Matrix, global manufacturer of telecom and security solutions, recently unveiled its indigenously designed COSEC Facial Recognition. Matrix COSEC Face Recognition is based on innovative, deep learning technology, which evolves as per regular user interaction in different conditions. It identifies a user quickly and accurately with 1:1 or 1:N identification method. The technology checks liveness of a face with 99.53% accuracy. It accepts the user’s mobile as a credential, which eliminates hardware cost and makes the verification process simple and secure. 

Matrix COSEC Facial Recognition

With contactless authentication, Matrix COSEC Facial Recognition technology reads the user’s face through COSEC APTA application. It ensures contactless authentication and identifies user’s face in <1 Sec. It eradicates the issues of identifying varying height of user(s) as the user needs to capture the image of their face in a smart phone for authentication process. Moreover, it works well even in low bandwidth conditions and is agnostic to changes in facial hair, angles and lighting.

Matrix Facial Recognition is a powerful tool conceived with Liveness Detection method"

Matrix Facial Recognition is a powerful tool conceived with Liveness Detection method. It has the ability to read beyond the surface of the skin and identifies real skin within fraction of a second. With the addition of these unique biometric technology in our range of security solutions, we want to weave our image as some company manufacturing solutions catering to different verticals for various Access Control and Time-Attendance applications”, commented Jatin Desai – Product Manager, Access Control and Time-Attendance.

Smartphone as an Identity: By installing COSEC APTA application in their smartphone, users’ mobile becomes a biometric device for Time-Attendance and Access Control applications. Identification or verification is done through capturing an image of their face through the phone’s camera which in turn marks their attendance.

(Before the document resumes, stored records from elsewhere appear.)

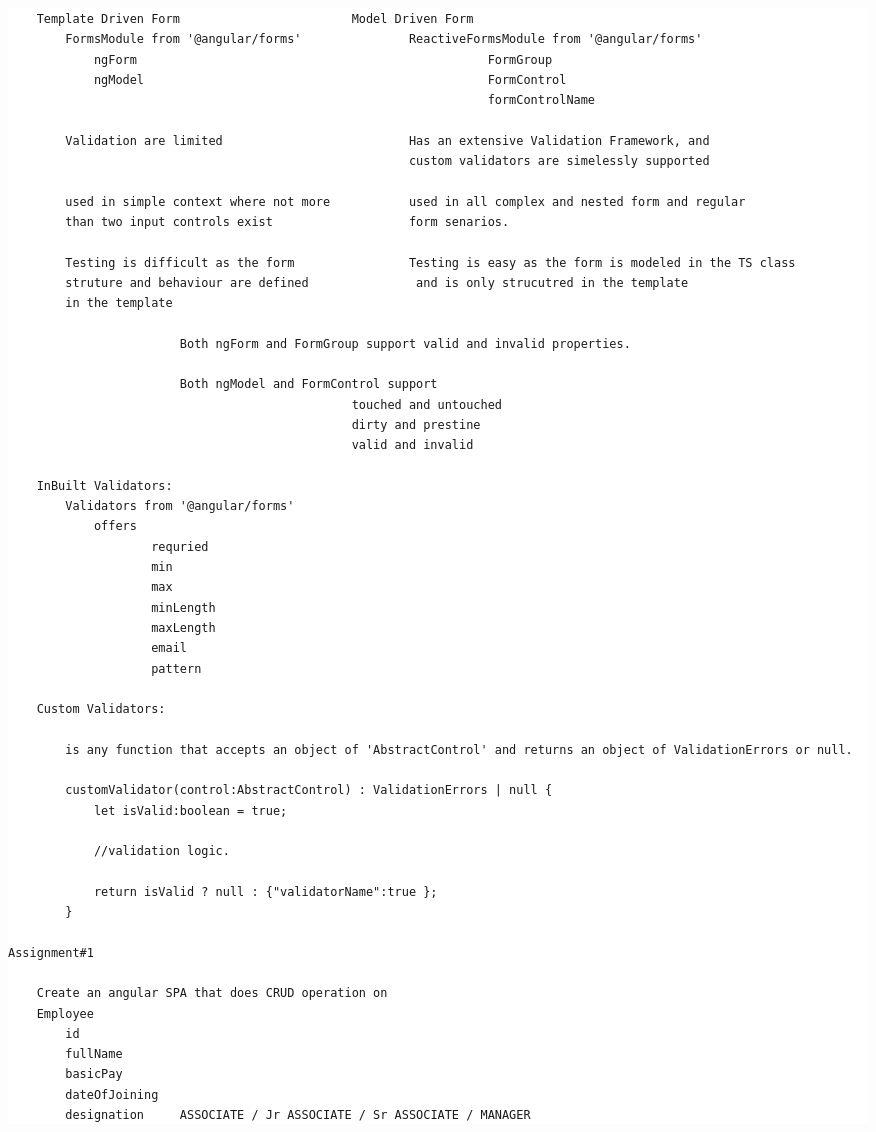        Template Driven Form                        Model Driven Form
            FormsModule from '@angular/forms'               ReactiveFormsModule from '@angular/forms'
                ngForm                                                 FormGroup
                ngModel                                                FormControl
                                                                       formControlName

            Validation are limited                          Has an extensive Validation Framework, and
                                                            custom validators are simelessly supported
            
            used in simple context where not more           used in all complex and nested form and regular 
            than two input controls exist                   form senarios.

            Testing is difficult as the form                Testing is easy as the form is modeled in the TS class
            struture and behaviour are defined               and is only strucutred in the template
            in the template

                            Both ngForm and FormGroup support valid and invalid properties.

                            Both ngModel and FormControl support
                                                    touched and untouched
                                                    dirty and prestine
                                                    valid and invalid

        InBuilt Validators:
            Validators from '@angular/forms'
                offers
                        requried
                        min
                        max
                        minLength
                        maxLength
                        email
                        pattern

        Custom Validators:

            is any function that accepts an object of 'AbstractControl' and returns an object of ValidationErrors or null.

            customValidator(control:AbstractControl) : ValidationErrors | null {
                let isValid:boolean = true;

                //validation logic.
                    
                return isValid ? null : {"validatorName":true };
            }

    Assignment#1

        Create an angular SPA that does CRUD operation on 
        Employee
            id
            fullName
            basicPay
            dateOfJoining
            designation     ASSOCIATE / Jr ASSOCIATE / Sr ASSOCIATE / MANAGER
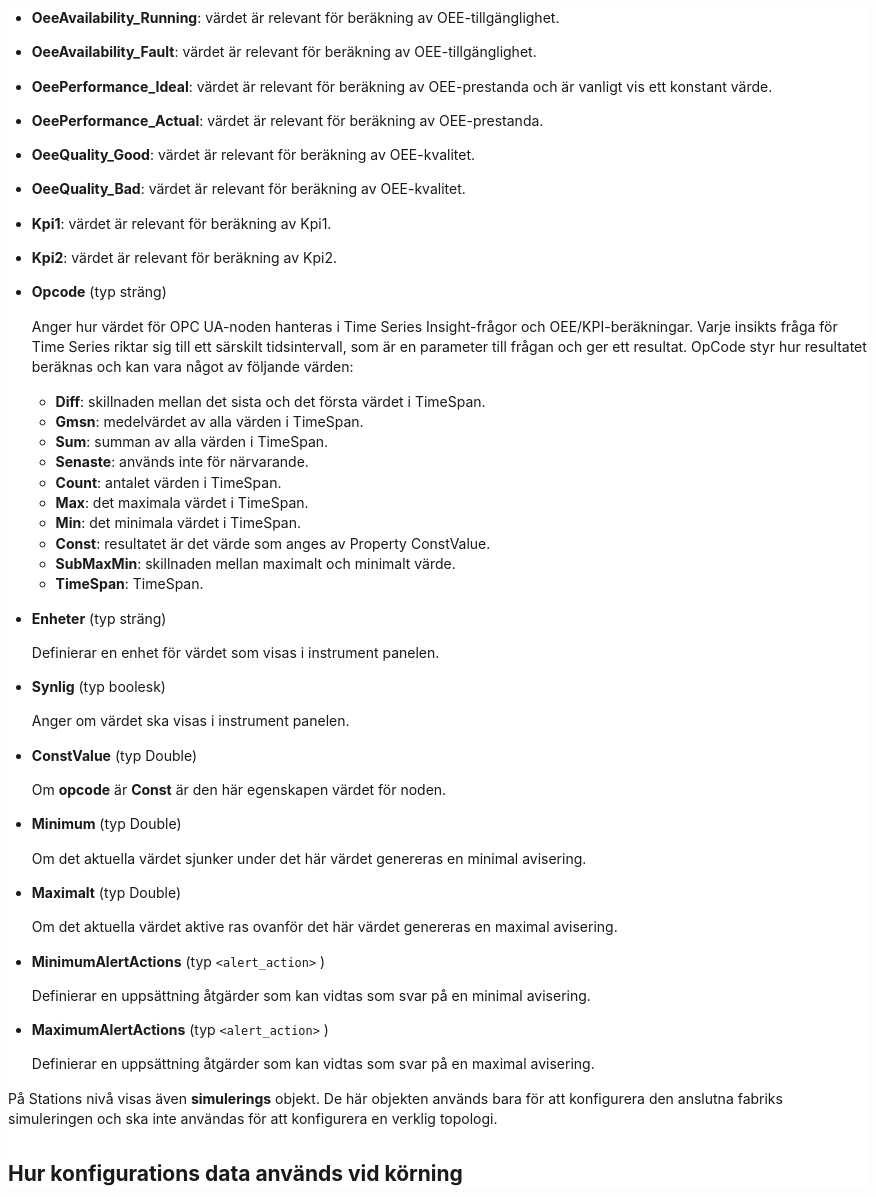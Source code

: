  * **OeeAvailability_Running**: värdet är relevant för beräkning av OEE-tillgänglighet.
  * **OeeAvailability_Fault**: värdet är relevant för beräkning av OEE-tillgänglighet.
  * **OeePerformance_Ideal**: värdet är relevant för beräkning av OEE-prestanda och är vanligt vis ett konstant värde.
  * **OeePerformance_Actual**: värdet är relevant för beräkning av OEE-prestanda.
  * **OeeQuality_Good**: värdet är relevant för beräkning av OEE-kvalitet.
  * **OeeQuality_Bad**: värdet är relevant för beräkning av OEE-kvalitet.
  * **Kpi1**: värdet är relevant för beräkning av Kpi1.
  * **Kpi2**: värdet är relevant för beräkning av Kpi2.

* **Opcode** (typ sträng)

  Anger hur värdet för OPC UA-noden hanteras i Time Series Insight-frågor och OEE/KPI-beräkningar. Varje insikts fråga för Time Series riktar sig till ett särskilt tidsintervall, som är en parameter till frågan och ger ett resultat. OpCode styr hur resultatet beräknas och kan vara något av följande värden:

  * **Diff**: skillnaden mellan det sista och det första värdet i TimeSpan.
  * **Gmsn**: medelvärdet av alla värden i TimeSpan.
  * **Sum**: summan av alla värden i TimeSpan.
  * **Senaste**: används inte för närvarande.
  * **Count**: antalet värden i TimeSpan.
  * **Max**: det maximala värdet i TimeSpan.
  * **Min**: det minimala värdet i TimeSpan.
  * **Const**: resultatet är det värde som anges av Property ConstValue.
  * **SubMaxMin**: skillnaden mellan maximalt och minimalt värde.
  * **TimeSpan**: TimeSpan.

* **Enheter** (typ sträng)

  Definierar en enhet för värdet som visas i instrument panelen.

* **Synlig** (typ boolesk)

  Anger om värdet ska visas i instrument panelen.

* **ConstValue** (typ Double)

  Om **opcode** är **Const** är den här egenskapen värdet för noden.

* **Minimum** (typ Double)

  Om det aktuella värdet sjunker under det här värdet genereras en minimal avisering.

* **Maximalt** (typ Double)

  Om det aktuella värdet aktive ras ovanför det här värdet genereras en maximal avisering.

* **MinimumAlertActions** (typ `<alert_action>` )

  Definierar en uppsättning åtgärder som kan vidtas som svar på en minimal avisering.

* **MaximumAlertActions** (typ `<alert_action>` )

  Definierar en uppsättning åtgärder som kan vidtas som svar på en maximal avisering.

På Stations nivå visas även **simulerings** objekt. De här objekten används bara för att konfigurera den anslutna fabriks simuleringen och ska inte användas för att konfigurera en verklig topologi.

## <a name="how-the-configuration-data-is-used-at-runtime"></a>Hur konfigurations data används vid körning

Ease of Face Enrollment: The user face enrollment is done by capturing the image of a user’s face from different angles, which gets stored in COSEC CENTRA/VYOM database.

Unique Enrollment: Owing to the unique technology of TRAIN feature in COSEC APTA, user’s face can get easily recognised in dynamic and uncontrolled environments. With TRAIN feature, user can add many images of their face for error free facial recognition.

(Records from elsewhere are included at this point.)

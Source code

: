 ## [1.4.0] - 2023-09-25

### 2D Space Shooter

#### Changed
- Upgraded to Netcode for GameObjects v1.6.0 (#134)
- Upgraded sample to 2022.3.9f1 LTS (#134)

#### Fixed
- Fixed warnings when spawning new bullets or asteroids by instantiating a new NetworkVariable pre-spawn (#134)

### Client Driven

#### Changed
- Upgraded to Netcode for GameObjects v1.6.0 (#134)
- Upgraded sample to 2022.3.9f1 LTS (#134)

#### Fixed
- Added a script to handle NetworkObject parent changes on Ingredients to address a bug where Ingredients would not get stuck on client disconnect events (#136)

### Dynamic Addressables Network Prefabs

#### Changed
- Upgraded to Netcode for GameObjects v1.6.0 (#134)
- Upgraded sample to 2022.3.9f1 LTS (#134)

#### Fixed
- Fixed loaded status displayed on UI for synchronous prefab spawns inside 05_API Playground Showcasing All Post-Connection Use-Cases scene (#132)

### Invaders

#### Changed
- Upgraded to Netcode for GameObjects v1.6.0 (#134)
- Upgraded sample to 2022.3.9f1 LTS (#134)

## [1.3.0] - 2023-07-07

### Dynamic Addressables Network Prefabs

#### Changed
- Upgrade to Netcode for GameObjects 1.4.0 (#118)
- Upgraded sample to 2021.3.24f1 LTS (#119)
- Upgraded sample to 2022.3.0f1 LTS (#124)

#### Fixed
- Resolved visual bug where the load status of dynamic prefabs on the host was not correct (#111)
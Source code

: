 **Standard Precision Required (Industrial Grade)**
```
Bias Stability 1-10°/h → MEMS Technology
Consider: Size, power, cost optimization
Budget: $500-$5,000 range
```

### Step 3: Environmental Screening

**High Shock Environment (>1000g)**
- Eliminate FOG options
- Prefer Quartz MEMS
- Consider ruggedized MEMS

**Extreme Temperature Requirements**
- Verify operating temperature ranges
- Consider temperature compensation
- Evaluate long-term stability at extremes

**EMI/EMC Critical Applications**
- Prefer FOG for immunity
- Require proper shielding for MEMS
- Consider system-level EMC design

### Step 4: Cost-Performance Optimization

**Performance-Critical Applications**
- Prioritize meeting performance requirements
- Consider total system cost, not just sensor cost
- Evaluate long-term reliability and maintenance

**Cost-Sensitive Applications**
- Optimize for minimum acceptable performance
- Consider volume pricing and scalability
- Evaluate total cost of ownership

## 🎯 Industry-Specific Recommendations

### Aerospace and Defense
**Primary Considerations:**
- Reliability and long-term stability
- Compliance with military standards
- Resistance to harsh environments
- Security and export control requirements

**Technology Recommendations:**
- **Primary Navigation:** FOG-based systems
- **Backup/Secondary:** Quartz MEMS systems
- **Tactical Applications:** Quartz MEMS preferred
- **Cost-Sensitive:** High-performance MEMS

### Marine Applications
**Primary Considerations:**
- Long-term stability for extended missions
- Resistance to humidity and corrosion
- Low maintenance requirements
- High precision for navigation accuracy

It works on 1:N authentication method wherein, a user’s face is compared with the facial images in a database of stored records

Face Recognition: It works on 1:N authentication method wherein, a user’s face is compared with the facial images in a database of stored records.

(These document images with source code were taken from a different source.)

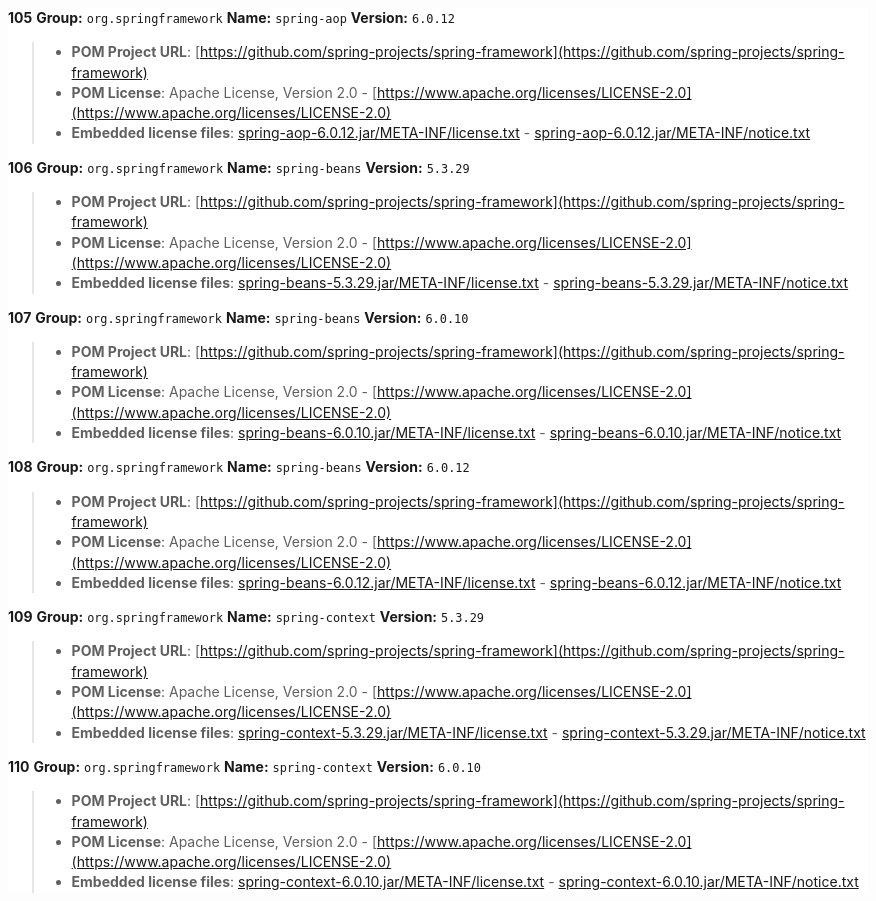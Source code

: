 **105** **Group:** `org.springframework` **Name:** `spring-aop` **Version:** `6.0.12`
> - **POM Project URL**: [https://github.com/spring-projects/spring-framework](https://github.com/spring-projects/spring-framework)
> - **POM License**: Apache License, Version 2.0 - [https://www.apache.org/licenses/LICENSE-2.0](https://www.apache.org/licenses/LICENSE-2.0)
> - **Embedded license files**: [spring-aop-6.0.12.jar/META-INF/license.txt](spring-aop-6.0.12.jar/META-INF/license.txt)
    - [spring-aop-6.0.12.jar/META-INF/notice.txt](spring-aop-6.0.12.jar/META-INF/notice.txt)

**106** **Group:** `org.springframework` **Name:** `spring-beans` **Version:** `5.3.29`
> - **POM Project URL**: [https://github.com/spring-projects/spring-framework](https://github.com/spring-projects/spring-framework)
> - **POM License**: Apache License, Version 2.0 - [https://www.apache.org/licenses/LICENSE-2.0](https://www.apache.org/licenses/LICENSE-2.0)
> - **Embedded license files**: [spring-beans-5.3.29.jar/META-INF/license.txt](spring-beans-5.3.29.jar/META-INF/license.txt) 
    - [spring-beans-5.3.29.jar/META-INF/notice.txt](spring-beans-5.3.29.jar/META-INF/notice.txt)

**107** **Group:** `org.springframework` **Name:** `spring-beans` **Version:** `6.0.10`
> - **POM Project URL**: [https://github.com/spring-projects/spring-framework](https://github.com/spring-projects/spring-framework)
> - **POM License**: Apache License, Version 2.0 - [https://www.apache.org/licenses/LICENSE-2.0](https://www.apache.org/licenses/LICENSE-2.0)
> - **Embedded license files**: [spring-beans-6.0.10.jar/META-INF/license.txt](spring-beans-6.0.10.jar/META-INF/license.txt)
    - [spring-beans-6.0.10.jar/META-INF/notice.txt](spring-beans-6.0.10.jar/META-INF/notice.txt)

**108** **Group:** `org.springframework` **Name:** `spring-beans` **Version:** `6.0.12`
> - **POM Project URL**: [https://github.com/spring-projects/spring-framework](https://github.com/spring-projects/spring-framework)
> - **POM License**: Apache License, Version 2.0 - [https://www.apache.org/licenses/LICENSE-2.0](https://www.apache.org/licenses/LICENSE-2.0)
> - **Embedded license files**: [spring-beans-6.0.12.jar/META-INF/license.txt](spring-beans-6.0.12.jar/META-INF/license.txt)
    - [spring-beans-6.0.12.jar/META-INF/notice.txt](spring-beans-6.0.12.jar/META-INF/notice.txt)

**109** **Group:** `org.springframework` **Name:** `spring-context` **Version:** `5.3.29`
> - **POM Project URL**: [https://github.com/spring-projects/spring-framework](https://github.com/spring-projects/spring-framework)
> - **POM License**: Apache License, Version 2.0 - [https://www.apache.org/licenses/LICENSE-2.0](https://www.apache.org/licenses/LICENSE-2.0)
> - **Embedded license files**: [spring-context-5.3.29.jar/META-INF/license.txt](spring-context-5.3.29.jar/META-INF/license.txt) 
    - [spring-context-5.3.29.jar/META-INF/notice.txt](spring-context-5.3.29.jar/META-INF/notice.txt)

**110** **Group:** `org.springframework` **Name:** `spring-context` **Version:** `6.0.10`
> - **POM Project URL**: [https://github.com/spring-projects/spring-framework](https://github.com/spring-projects/spring-framework)
> - **POM License**: Apache License, Version 2.0 - [https://www.apache.org/licenses/LICENSE-2.0](https://www.apache.org/licenses/LICENSE-2.0)
> - **Embedded license files**: [spring-context-6.0.10.jar/META-INF/license.txt](spring-context-6.0.10.jar/META-INF/license.txt)
    - [spring-context-6.0.10.jar/META-INF/notice.txt](spring-context-6.0.10.jar/META-INF/notice.txt)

Face Detection:  It works on 1:1 authentication method wherein, a user’s face is verified against the logged in ID of the user.

Dual Security: For strong authentication, user’s face is verified after establishing Bluetooth connectivity with the assigned door for accessing the door assigned to respective user.

Location Tracking through GPS: To keep track of the user’s movement outside/inside the premises, COSEC APTA sends location details to the server using GPS by taking user’s face image from the present location.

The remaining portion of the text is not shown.